Your goal: Reproduce all of the data exactly. Images are not to appear in the reply.

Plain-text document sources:
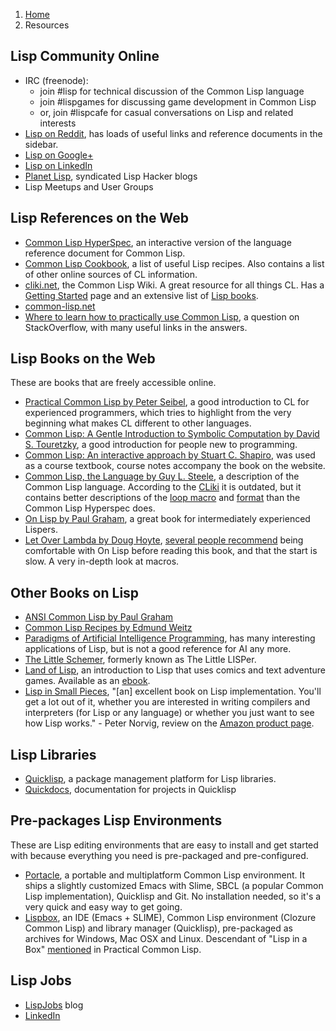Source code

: <ol class="breadcrumb">
  <li><a href="/">Home</a></li>
  <li class="active">Resources</li>
</ol>

## Lisp Community Online

* IRC (freenode):
    * join #lisp for technical discussion of the Common Lisp language
    * join #lispgames for discussing game development in Common Lisp
    * or, join #lispcafe for casual conversations on Lisp and related interests
* [Lisp on Reddit](http://www.reddit.com/r/lisp/), has loads of useful links and reference documents in the sidebar.
* [Lisp on Google+](https://plus.google.com/communities/101016130241925650833)
* [Lisp on LinkedIn](http://www.linkedin.com/groups?home=&gid=830547&trk=anet_ug_hm)
* [Planet Lisp](http://planet.lisp.org/), syndicated Lisp Hacker blogs
* Lisp Meetups and User Groups


## Lisp References on the Web

* [Common Lisp HyperSpec](http://www.lispworks.com/documentation/HyperSpec/Front/index.htm), an interactive version of the language reference document for Common Lisp.
* [Common Lisp Cookbook](http://cl-cookbook.sourceforge.net/index.html), a list of useful Lisp recipes. Also contains a list of other online sources of CL information.
* [cliki.net](http://cliki.net), the Common Lisp Wiki. A great resource for all things CL. Has a [Getting Started](http://cliki.net/Getting+Started) page and an extensive list of [Lisp books](http://cliki.net/Lisp%20books).
* [common-lisp.net](http://common-lisp.net/)
* [Where to learn how to practically use Common Lisp](http://stackoverflow.com/questions/7224823/where-to-learn-how-to-practically-use-common-lisp?noredirect=1&lq=1), a question on StackOverflow, with many useful links in the answers.


## Lisp Books on the Web

These are books that are freely accessible online.

* [Practical Common Lisp by Peter Seibel](http://www.gigamonkeys.com/book/), a good introduction to CL for experienced programmers, which tries to highlight from the very beginning what makes CL different to other languages.
* [Common Lisp: A Gentle Introduction to Symbolic Computation by David S. Touretzky](http://www-2.cs.cmu.edu/~dst/LispBook/), a good introduction for people new to programming.
* [Common Lisp: An interactive approach by Stuart C. Shapiro](https://www.cse.buffalo.edu/~shapiro/Commonlisp/), was used as a course textbook, course notes accompany the book on the website.
* [Common Lisp, the Language by Guy L. Steele](https://www.cs.cmu.edu/Groups/AI/html/cltl/cltl2.html), a description of the Common Lisp language. According to the [CLiki](http://cliki.net/Getting+Started) it is outdated, but it contains better descriptions of the [loop macro](http://www.cs.cmu.edu/afs/cs.cmu.edu/project/ai-repository/ai/html/cltl/clm/node235.html#SECTION003000000000000000000) and [format](http://www.cs.cmu.edu/afs/cs.cmu.edu/project/ai-repository/ai/html/cltl/clm/node200.html) than the Common Lisp Hyperspec does.
* [On Lisp by Paul Graham](http://www.paulgraham.com/onlisp.html), a great book for intermediately experienced Lispers.
* [Let Over Lambda by Doug Hoyte](http://letoverlambda.com/), [several people recommend](https://www.reddit.com/r/lisp/comments/3actsc/let_over_lambda/) being comfortable with On Lisp before reading this book, and that the start is slow. A very in-depth look at macros.


## Other Books on Lisp

* [ANSI Common Lisp by Paul Graham](http://www.paulgraham.com/acl.html)
* [Common Lisp Recipes by Edmund Weitz](http://weitz.de/cl-recipes/)
* [Paradigms of Artificial Intelligence Programming](http://norvig.com/paip.html), has many interesting applications of Lisp, but is not a good reference for AI any more.
* [The Little Schemer](https://mitpress.mit.edu/books/little-schemer), formerly known as The Little LISPer.
* [Land of Lisp](http://landoflisp.com/), an introduction to Lisp that uses comics and text adventure games. Available as an [ebook](https://www.nostarch.com/lisp.htm).
* [Lisp in Small Pieces](https://pages.lip6.fr/Christian.Queinnec/WWW/LiSP.html), "[an] excellent book on Lisp implementation. You'll get a lot out of it, whether you are interested in writing compilers and interpreters (for Lisp or any language) or whether you just want to see how Lisp works." - Peter Norvig, review on the [Amazon product page](https://www.amazon.com/Lisp-Small-Pieces-Christian-Queinnec/dp/0521545668/).


## Lisp Libraries

* [Quicklisp](https://www.quicklisp.org/beta/), a package management platform for Lisp libraries.
* [Quickdocs](http://quickdocs.org/), documentation for projects in Quicklisp


## Pre-packages Lisp Environments

These are Lisp editing environments that are easy to install and get started with because everything you need is pre-packaged and pre-configured.
* [Portacle](https://shinmera.github.io/portacle/), a portable and multiplatform Common Lisp environment. It ships a slightly customized Emacs with Slime, SBCL (a popular Common Lisp implementation), Quicklisp and Git. No installation needed, so it's a very quick and easy way to get going.
* [Lispbox](https://common-lisp.net/project/lispbox/), an IDE (Emacs + SLIME), Common Lisp environment (Clozure Common Lisp) and library manager (Quicklisp), pre-packaged as archives for Windows, Mac OSX and Linux. Descendant of "Lisp in a Box" [mentioned](http://www.gigamonkeys.com/book/lather-rinse-repeat-a-tour-of-the-repl.html) in Practical Common Lisp.


## Lisp Jobs

* [LispJobs](http://lispjobs.wordpress.com/) blog
* [LinkedIn](http://www.linkedin.com/vsearch/j?keywords=common+lisp)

Result of the exercise:
Source code

: <ol class="breadcrumb">
  <li><a href="/">Home</a></li>
  <li class="active">Resources</li>
</ol>

## Lisp Community Online

* IRC (freenode):
    * join #lisp for technical discussion of the Common Lisp language
    * join #lispgames for discussing game development in Common Lisp
    * or, join #lispcafe for casual conversations on Lisp and related interests
* [Lisp on Reddit](http://www.reddit.com/r/lisp/), has loads of useful links and reference documents in the sidebar.
* [Lisp on Google+](https://plus.google.com/communities/101016130241925650833)
* [Lisp on LinkedIn](http://www.linkedin.com/groups?home=&gid=830547&trk=anet_ug_hm)
* [Planet Lisp](http://planet.lisp.org/), syndicated Lisp Hacker blogs
* Lisp Meetups and User Groups


## Lisp References on the Web

* [Common Lisp HyperSpec](http://www.lispworks.com/documentation/HyperSpec/Front/index.htm), an interactive version of the language reference document for Common Lisp.
* [Common Lisp Cookbook](http://cl-cookbook.sourceforge.net/index.html), a list of useful Lisp recipes. Also contains a list of other online sources of CL information.
* [cliki.net](http://cliki.net), the Common Lisp Wiki. A great resource for all things CL. Has a [Getting Started](http://cliki.net/Getting+Started) page and an extensive list of [Lisp books](http://cliki.net/Lisp%20books).
* [common-lisp.net](http://common-lisp.net/)
* [Where to learn how to practically use Common Lisp](http://stackoverflow.com/questions/7224823/where-to-learn-how-to-practically-use-common-lisp?noredirect=1&lq=1), a question on StackOverflow, with many useful links in the answers.


## Lisp Books on the Web

These are books that are freely accessible online.

* [Practical Common Lisp by Peter Seibel](http://www.gigamonkeys.com/book/), a good introduction to CL for experienced programmers, which tries to highlight from the very beginning what makes CL different to other languages.
* [Common Lisp: A Gentle Introduction to Symbolic Computation by David S. Touretzky](http://www-2.cs.cmu.edu/~dst/LispBook/), a good introduction for people new to programming.
* [Common Lisp: An interactive approach by Stuart C. Shapiro](https://www.cse.buffalo.edu/~shapiro/Commonlisp/), was used as a course textbook, course notes accompany the book on the website.
* [Common Lisp, the Language by Guy L. Steele](https://www.cs.cmu.edu/Groups/AI/html/cltl/cltl2.html), a description of the Common Lisp language. According to the [CLiki](http://cliki.net/Getting+Started) it is outdated, but it contains better descriptions of the [loop macro](http://www.cs.cmu.edu/afs/cs.cmu.edu/project/ai-repository/ai/html/cltl/clm/node235.html#SECTION003000000000000000000) and [format](http://www.cs.cmu.edu/afs/cs.cmu.edu/project/ai-repository/ai/html/cltl/clm/node200.html) than the Common Lisp Hyperspec does.
* [On Lisp by Paul Graham](http://www.paulgraham.com/onlisp.html), a great book for intermediately experienced Lispers.
* [Let Over Lambda by Doug Hoyte](http://letoverlambda.com/), [several people recommend](https://www.reddit.com/r/lisp/comments/3actsc/let_over_lambda/) being comfortable with On Lisp before reading this book, and that the start is slow. A very in-depth look at macros.


## Other Books on Lisp

* [ANSI Common Lisp by Paul Graham](http://www.paulgraham.com/acl.html)
* [Common Lisp Recipes by Edmund Weitz](http://weitz.de/cl-recipes/)
* [Paradigms of Artificial Intelligence Programming](http://norvig.com/paip.html), has many interesting applications of Lisp, but is not a good reference for AI any more.
* [The Little Schemer](https://mitpress.mit.edu/books/little-schemer), formerly known as The Little LISPer.
* [Land of Lisp](http://landoflisp.com/), an introduction to Lisp that uses comics and text adventure games. Available as an [ebook](https://www.nostarch.com/lisp.htm).
* [Lisp in Small Pieces](https://pages.lip6.fr/Christian.Queinnec/WWW/LiSP.html), "[an] excellent book on Lisp implementation. You'll get a lot out of it, whether you are interested in writing compilers and interpreters (for Lisp or any language) or whether you just want to see how Lisp works." - Peter Norvig, review on the [Amazon product page](https://www.amazon.com/Lisp-Small-Pieces-Christian-Queinnec/dp/0521545668/).


## Lisp Libraries

* [Quicklisp](https://www.quicklisp.org/beta/), a package management platform for Lisp libraries.
* [Quickdocs](http://quickdocs.org/), documentation for projects in Quicklisp


## Pre-packages Lisp Environments

These are Lisp editing environments that are easy to install and get started with because everything you need is pre-packaged and pre-configured.
* [Portacle](https://shinmera.github.io/portacle/), a portable and multiplatform Common Lisp environment. It ships a slightly customized Emacs with Slime, SBCL (a popular Common Lisp implementation), Quicklisp and Git. No installation needed, so it's a very quick and easy way to get going.
* [Lispbox](https://common-lisp.net/project/lispbox/), an IDE (Emacs + SLIME), Common Lisp environment (Clozure Common Lisp) and library manager (Quicklisp), pre-packaged as archives for Windows, Mac OSX and Linux. Descendant of "Lisp in a Box" [mentioned](http://www.gigamonkeys.com/book/lather-rinse-repeat-a-tour-of-the-repl.html) in Practical Common Lisp.


## Lisp Jobs

* [LispJobs](http://lispjobs.wordpress.com/) blog
* [LinkedIn](http://www.linkedin.com/vsearch/j?keywords=common+lisp)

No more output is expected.